Tout cela alimente des industries vieillissantes et/ou en surcapacité. Cela diminuera la productivité de l’ensemble de l’économie et sa capacité à rembourser les dettes. L’action « volontariste » du pouvoir s’ajoutant au « copinage » a généré les bulles de l’immobilier, du charbon, de l’acier et aujourd’hui des panneaux solaires. Verrons-nous demain celles des robots et de la voiture électrique ?  M. Xi avait promis de laisser le marché « faire le tri » mais semble l’avoir oublié.

La pollution nourrit la contestation chinoise

Le doublement de la consommation de charbon en une décennie (2004-2014) a généré une pollution dramatique. Certes l’air de la capitale chinoise s’est amélioré en 2015, avec une concentration de particules fines retombée à 80,6 microgrammes par mètre cube contre 93 en 2013, première année de publication sous la pression des réseaux sociaux. Mais rappelons que Paris était à 15 en 2014 d’après Airparif, et que son maire juge ce niveau dangereux.

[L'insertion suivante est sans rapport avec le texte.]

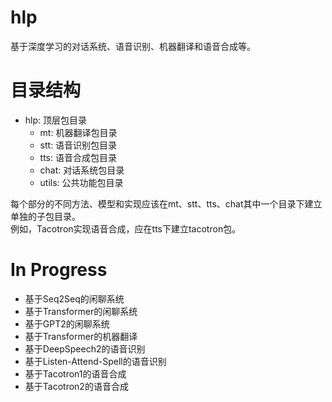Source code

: # hlp
基于深度学习的对话系统、语音识别、机器翻译和语音合成等。
# 目录结构
- hlp: 顶层包目录
   - mt: 机器翻译包目录
   - stt: 语音识别包目录
   - tts: 语音合成包目录
   - chat: 对话系统包目录
   - utils: 公共功能包目录

每个部分的不同方法、模型和实现应该在mt、stt、tts、chat其中一个目录下建立单独的子包目录。<br>
例如，Tacotron实现语音合成，应在tts下建立tacotron包。
# In Progress
- 基于Seq2Seq的闲聊系统
- 基于Transformer的闲聊系统
- 基于GPT2的闲聊系统
- 基于Transformer的机器翻译
- 基于DeepSpeech2的语音识别
- 基于Listen-Attend-Spell的语音识别
- 基于Tacotron1的语音合成
- 基于Tacotron2的语音合成
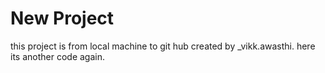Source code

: # New Project

this project is from local machine to git hub
created by _vikk.awasthi.
here its another code again.
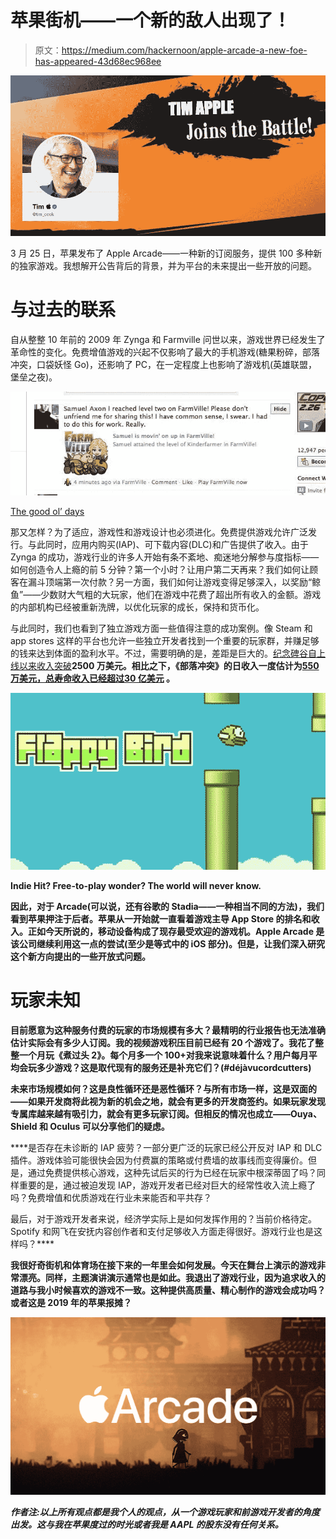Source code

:# 苹果街机——一个新的敌人出现了！

> 原文：<https://medium.com/hackernoon/apple-arcade-a-new-foe-has-appeared-43d68ec968ee>

![](img/1b44691c7dd13e899ea57826adb04ed1.png)

3 月 25 日，苹果发布了 Apple Arcade——一种新的订阅服务，提供 100 多种新的独家游戏。我想解开公告背后的背景，并为平台的未来提出一些开放的问题。

# 与过去的联系

自从整整 10 年前的 2009 年 Zynga 和 Farmville 问世以来，游戏世界已经发生了革命性的变化。免费增值游戏的兴起不仅影响了最大的手机游戏(糖果粉碎，部落冲突，口袋妖怪 Go)，还影响了 PC，在一定程度上也影响了游戏机(英雄联盟，堡垒之夜)。

![](img/6bd9aae9201b993bc9f8438793034045.png)

[The good ol’ days](https://mashable.com/2010/02/21/how-to-block-farmville/#TlfWZkWI6mq8)

那又怎样？为了适应，游戏性和游戏设计也必须进化。免费提供游戏允许广泛发行。与此同时，应用内购买(IAP)、可下载内容(DLC)和广告提供了收入。由于 Zynga 的成功，游戏行业的许多人开始有条不紊地、痴迷地分解参与度指标——如何创造令人上瘾的前 5 分钟？第一个小时？让用户第二天再来？我们如何让顾客在漏斗顶端第一次付款？另一方面，我们如何让游戏变得足够深入，以奖励“鲸鱼”——少数财大气粗的大玩家，他们在游戏中花费了超出所有收入的金额。游戏的内部机构已经被重新洗牌，以优化玩家的成长，保持和货币化。

与此同时，我们也看到了独立游戏方面一些值得注意的成功案例。像 Steam 和 app stores 这样的平台也允许一些独立开发者找到一个重要的玩家群，并赚足够的钱来达到体面的盈利水平。不过，需要明确的是，差距是巨大的。[纪念碑谷自上线以来收入突破](https://www.pocketgamer.biz/news/68909/monument-valley-worldwide-revenue-climbs-to-over-25-million/)****2500 万美元。相比之下，《部落冲突》的日收入一度估计为[550 万美元，总寿命收入已经超过**30 亿美元**](https://sensortower.com/blog/clash-of-clans-daily-revenue) 。****

****![](img/e453f408cef3ecc7c2c4ac9e6c973907.png)****

****Indie Hit? Free-to-play wonder? The world will never know.****

****因此，对于 Arcade(可以说，还有谷歌的 Stadia——一种相当不同的方法)，我们看到苹果押注于后者。苹果从一开始就一直看着游戏主导 App Store 的排名和收入。正如今天所说的，移动设备构成了现存最受欢迎的游戏机。Apple Arcade 是该公司继续利用这一点的尝试(至少是等式中的 iOS 部分)。但是，让我们深入研究这个新方向提出的一些开放式问题。****

# ****玩家未知****

****目前愿意为这种服务付费的玩家的市场规模有多大？最精明的行业报告也无法准确估计实际会有多少人订阅。我的视频游戏积压目前已经有 20 个游戏了。我花了整整一个月玩《煮过头 2》。每个月多一个 100+对我来说意味着什么？用户每月平均会玩多少游戏？这是取代现有的服务还是补充它们？(#déjàvucordcutters)****

****未来市场规模如何？这是良性循环还是恶性循环？与所有市场一样，这是双面的——如果开发商将此视为新的机会之地，就会有更多的开发商签约。如果玩家发现专属库越来越有吸引力，就会有更多玩家订阅。但相反的情况也成立——Ouya、Shield 和 Oculus 可以分享他们的疑虑。****

****是否存在未诊断的 IAP 疲劳？一部分更广泛的玩家已经公开反对 IAP 和 DLC 插件。游戏体验可能很快会因为付费赢的策略或付费墙的故事线而变得廉价。但是，通过免费提供核心游戏，这种先试后买的行为已经在玩家中根深蒂固了吗？同样重要的是，通过被迫发现 IAP，游戏开发者已经对巨大的经常性收入流上瘾了吗？免费增值和优质游戏在行业未来能否和平共存？

最后，对于游戏开发者来说，经济学实际上是如何发挥作用的？当前价格待定。Spotify 和网飞在安抚内容创作者和支付足够收入方面走得很好。游戏行业也是这样吗？****

****我很好奇街机和体育场在接下来的一年里会如何发展。今天在舞台上演示的游戏非常漂亮。同样，主题演讲演示通常也是如此。我退出了游戏行业，因为追求收入的道路与我小时候喜欢的游戏不一致。这种提供高质量、精心制作的游戏会成功吗？或者这是 2019 年的苹果报摊？****

****![](img/5d59ff3368d3b47b60f37dff2728705e.png)****

*****作者注:以上所有观点都是我个人的观点，从一个游戏玩家和前游戏开发者的角度出发。这与我在苹果度过的时光或者我是 AAPL 的股东没有任何关系。*****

Les sols et l’eau ne vont pas mieux, avec notamment les multiples  » villages du cancer « .

La contestation grandit, à la campagne avec des milliers de conflits chaque année contre des pollutions localisées, et dans les métropoles, avec les manifestations géantes de Xiamen en 2007, Dalian en 2011 et Ningbo en 2012.
Photo ci contre via Novethic : « En Chine, 500 manifestations quotidiennes contre la pollution »

 

Comment le régime chinois tente de répondre à ces nouveaux défis

Pour faire face à ces enjeux, le régime cherche à écouler ses surplus chez ses voisins et tente de pallier au déclin démographique en augmentant les qualifications et en robotisant.

Les Nouvelles Routes de la soie : une machine à exporter les surcapacités

Ce projet promu par Pékin inclut des projets d’infrastructures gigantesques (cf le dossier du Monde « Nouvelles routes de la soie : les ambitions planétaires de Xi Jinping »).
Ainsi, LE SEUL corridor économique qui doit traverser le Pakistan depuis la frontière chinoise du Xinjiang jusqu’à l’océan Indien représente un investissement de 46 milliards de dollars, principalement en barrages, centrales thermiques, parcs éoliens, fermes solaires, liaisons ferroviaires, routières et à l’aménagement du port en eaux profondes de Gwadar. Bref de l’acier (donc aussi du charbon), et des panneaux solaires,… c’est à dire tout ce dont la Chine ne sait plus quoi faire !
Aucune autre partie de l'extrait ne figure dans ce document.